TASK DATA —
☆ ☆ ☆ ☆ ☆ ☆ ☆

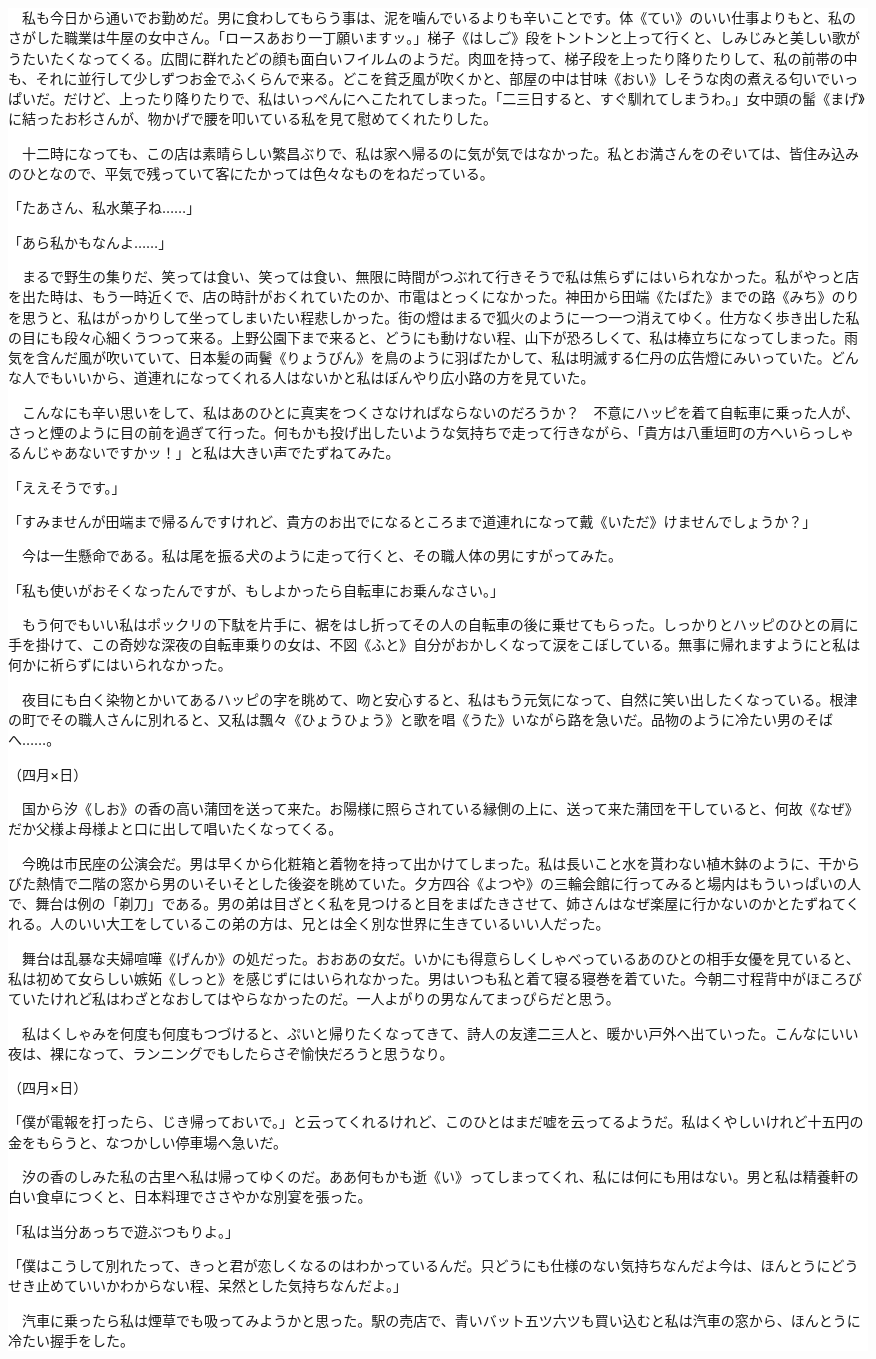 

　私も今日から通いでお勤めだ。男に食わしてもらう事は、泥を噛んでいるよりも辛いことです。体《てい》のいい仕事よりもと、私のさがした職業は牛屋の女中さん。「ロースあおり一丁願いますッ。」梯子《はしご》段をトントンと上って行くと、しみじみと美しい歌がうたいたくなってくる。広間に群れたどの顔も面白いフイルムのようだ。肉皿を持って、梯子段を上ったり降りたりして、私の前帯の中も、それに並行して少しずつお金でふくらんで来る。どこを貧乏風が吹くかと、部屋の中は甘味《おい》しそうな肉の煮える匂いでいっぱいだ。だけど、上ったり降りたりで、私はいっぺんにへこたれてしまった。「二三日すると、すぐ馴れてしまうわ。」女中頭の髷《まげ》に結ったお杉さんが、物かげで腰を叩いている私を見て慰めてくれたりした。



　十二時になっても、この店は素晴らしい繁昌ぶりで、私は家へ帰るのに気が気ではなかった。私とお満さんをのぞいては、皆住み込みのひとなので、平気で残っていて客にたかっては色々なものをねだっている。

「たあさん、私水菓子ね……」

「あら私かもなんよ……」

　まるで野生の集りだ、笑っては食い、笑っては食い、無限に時間がつぶれて行きそうで私は焦らずにはいられなかった。私がやっと店を出た時は、もう一時近くで、店の時計がおくれていたのか、市電はとっくになかった。神田から田端《たばた》までの路《みち》のりを思うと、私はがっかりして坐ってしまいたい程悲しかった。街の燈はまるで狐火のように一つ一つ消えてゆく。仕方なく歩き出した私の目にも段々心細くうつって来る。上野公園下まで来ると、どうにも動けない程、山下が恐ろしくて、私は棒立ちになってしまった。雨気を含んだ風が吹いていて、日本髪の両鬢《りょうびん》を鳥のように羽ばたかして、私は明滅する仁丹の広告燈にみいっていた。どんな人でもいいから、道連れになってくれる人はないかと私はぼんやり広小路の方を見ていた。

　こんなにも辛い思いをして、私はあのひとに真実をつくさなければならないのだろうか？　不意にハッピを着て自転車に乗った人が、さっと煙のように目の前を過ぎて行った。何もかも投げ出したいような気持ちで走って行きながら、「貴方は八重垣町の方へいらっしゃるんじゃあないですかッ！」と私は大きい声でたずねてみた。

「ええそうです。」

「すみませんが田端まで帰るんですけれど、貴方のお出でになるところまで道連れになって戴《いただ》けませんでしょうか？」

　今は一生懸命である。私は尾を振る犬のように走って行くと、その職人体の男にすがってみた。

「私も使いがおそくなったんですが、もしよかったら自転車にお乗んなさい。」

　もう何でもいい私はポックリの下駄を片手に、裾をはし折ってその人の自転車の後に乗せてもらった。しっかりとハッピのひとの肩に手を掛けて、この奇妙な深夜の自転車乗りの女は、不図《ふと》自分がおかしくなって涙をこぼしている。無事に帰れますようにと私は何かに祈らずにはいられなかった。

　夜目にも白く染物とかいてあるハッピの字を眺めて、吻と安心すると、私はもう元気になって、自然に笑い出したくなっている。根津の町でその職人さんに別れると、又私は飄々《ひょうひょう》と歌を唱《うた》いながら路を急いだ。品物のように冷たい男のそばへ……。



（四月×日）

　国から汐《しお》の香の高い蒲団を送って来た。お陽様に照らされている縁側の上に、送って来た蒲団を干していると、何故《なぜ》だか父様よ母様よと口に出して唱いたくなってくる。

　今晩は市民座の公演会だ。男は早くから化粧箱と着物を持って出かけてしまった。私は長いこと水を貰わない植木鉢のように、干からびた熱情で二階の窓から男のいそいそとした後姿を眺めていた。夕方四谷《よつや》の三輪会館に行ってみると場内はもういっぱいの人で、舞台は例の「剃刀」である。男の弟は目ざとく私を見つけると目をまばたきさせて、姉さんはなぜ楽屋に行かないのかとたずねてくれる。人のいい大工をしているこの弟の方は、兄とは全く別な世界に生きているいい人だった。

　舞台は乱暴な夫婦喧嘩《げんか》の処だった。おおあの女だ。いかにも得意らしくしゃべっているあのひとの相手女優を見ていると、私は初めて女らしい嫉妬《しっと》を感じずにはいられなかった。男はいつも私と着て寝る寝巻を着ていた。今朝二寸程背中がほころびていたけれど私はわざとなおしてはやらなかったのだ。一人よがりの男なんてまっぴらだと思う。

　私はくしゃみを何度も何度もつづけると、ぷいと帰りたくなってきて、詩人の友達二三人と、暖かい戸外へ出ていった。こんなにいい夜は、裸になって、ランニングでもしたらさぞ愉快だろうと思うなり。



（四月×日）

「僕が電報を打ったら、じき帰っておいで。」と云ってくれるけれど、このひとはまだ嘘を云ってるようだ。私はくやしいけれど十五円の金をもらうと、なつかしい停車場へ急いだ。

　汐の香のしみた私の古里へ私は帰ってゆくのだ。ああ何もかも逝《い》ってしまってくれ、私には何にも用はない。男と私は精養軒の白い食卓につくと、日本料理でささやかな別宴を張った。

「私は当分あっちで遊ぶつもりよ。」

「僕はこうして別れたって、きっと君が恋しくなるのはわかっているんだ。只どうにも仕様のない気持ちなんだよ今は、ほんとうにどうせき止めていいかわからない程、呆然とした気持ちなんだよ。」

　汽車に乗ったら私は煙草でも吸ってみようかと思った。駅の売店で、青いバット五ツ六ツも買い込むと私は汽車の窓から、ほんとうに冷たい握手をした。
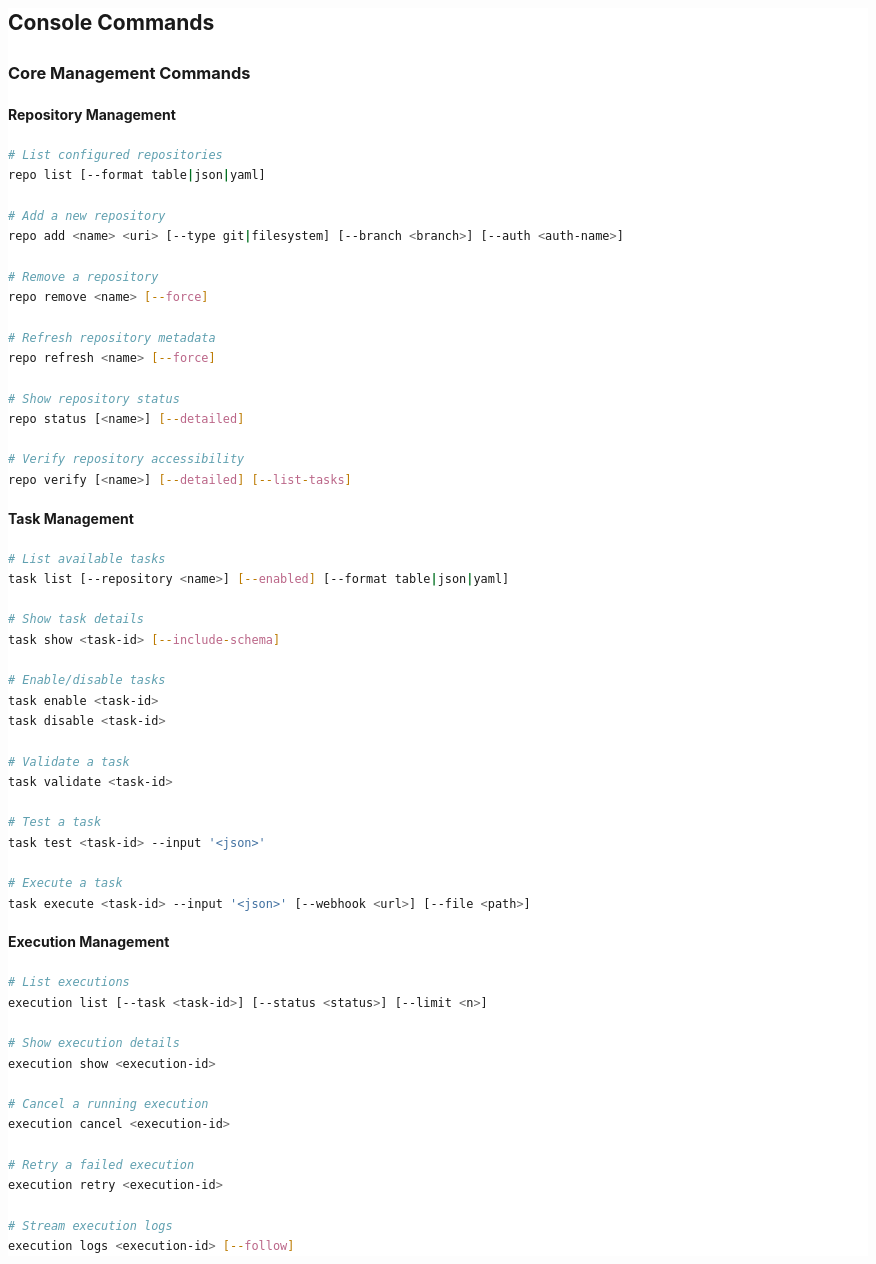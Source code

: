 ## Console Commands

### Core Management Commands

#### Repository Management
```bash
# List configured repositories
repo list [--format table|json|yaml]

# Add a new repository
repo add <name> <uri> [--type git|filesystem] [--branch <branch>] [--auth <auth-name>]

# Remove a repository
repo remove <name> [--force]

# Refresh repository metadata
repo refresh <name> [--force]

# Show repository status
repo status [<name>] [--detailed]

# Verify repository accessibility
repo verify [<name>] [--detailed] [--list-tasks]
```

#### Task Management
```bash
# List available tasks
task list [--repository <name>] [--enabled] [--format table|json|yaml]

# Show task details
task show <task-id> [--include-schema]

# Enable/disable tasks
task enable <task-id>
task disable <task-id>

# Validate a task
task validate <task-id>

# Test a task
task test <task-id> --input '<json>'

# Execute a task
task execute <task-id> --input '<json>' [--webhook <url>] [--file <path>]
```

#### Execution Management
```bash
# List executions
execution list [--task <task-id>] [--status <status>] [--limit <n>]

# Show execution details
execution show <execution-id>

# Cancel a running execution
execution cancel <execution-id>

# Retry a failed execution
execution retry <execution-id>

# Stream execution logs
execution logs <execution-id> [--follow]
```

☆ ☆ ☆ ☆ ☆ ☆ ☆

EXERCISE INSTRUCTIONS —
All lines in the data that contain the word "disable" should be copied.

OUTPUT BELOW —
# Enable/disable tasks
task disable <task-id>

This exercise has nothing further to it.